Problem =>
Whenever the string "Electrical" turns up in a line below, that line should be copied.

======

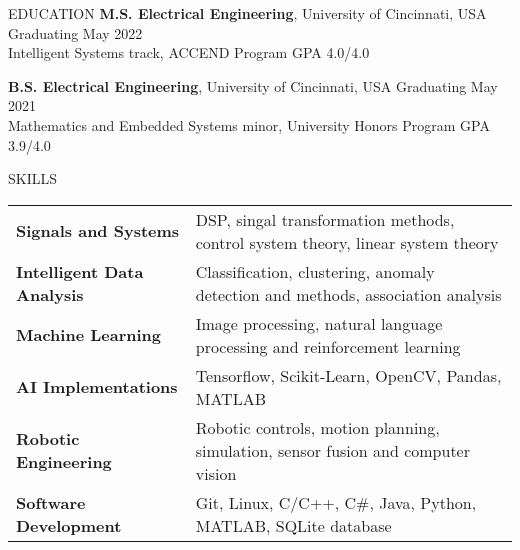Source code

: \documentclass{resume} %
\begin{document}
	


	
	\begin{rSection}{EDUCATION}
	{\bf M.S. Electrical Engineering}, University of Cincinnati, USA \hfill {Graduating May 2022} \\
	Intelligent Systems track, ACCEND Program \hfill GPA 4.0/4.0 \smallskip
	
	{\bf B.S. Electrical Engineering}, University of Cincinnati, USA \hfill {Graduating May 2021}\\
	Mathematics and Embedded Systems minor, University Honors Program \hfill {GPA 3.9/4.0}
		
		
		
	\end{rSection}
	
	\begin{rSection}{SKILLS}
		
		\begin{tabular}{ @{} >{\bfseries}l @{\hspace{2ex}} l }
			Signals and Systems & DSP, singal transformation methods, control system theory, linear system theory \\
			Intelligent Data Analysis & Classification, clustering, anomaly detection and methods, association analysis \\
			Machine Learning & Image processing, natural language processing and reinforcement learning \\
			AI Implementations & Tensorflow, Scikit-Learn, OpenCV, Pandas, MATLAB\\
			Robotic Engineering &  Robotic controls, motion planning, simulation, sensor fusion and computer vision \\
			Software Development & Git, Linux, C/C++, C\#, Java, Python, MATLAB, SQLite database \\

		\end{tabular}
	\end{rSection}
	
\end{document}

======

Solution to the exercise =>
	{\bf M.S. Electrical Engineering}, University of Cincinnati, USA \hfill {Graduating May 2022} \\
	{\bf B.S. Electrical Engineering}, University of Cincinnati, USA \hfill {Graduating May 2021}\\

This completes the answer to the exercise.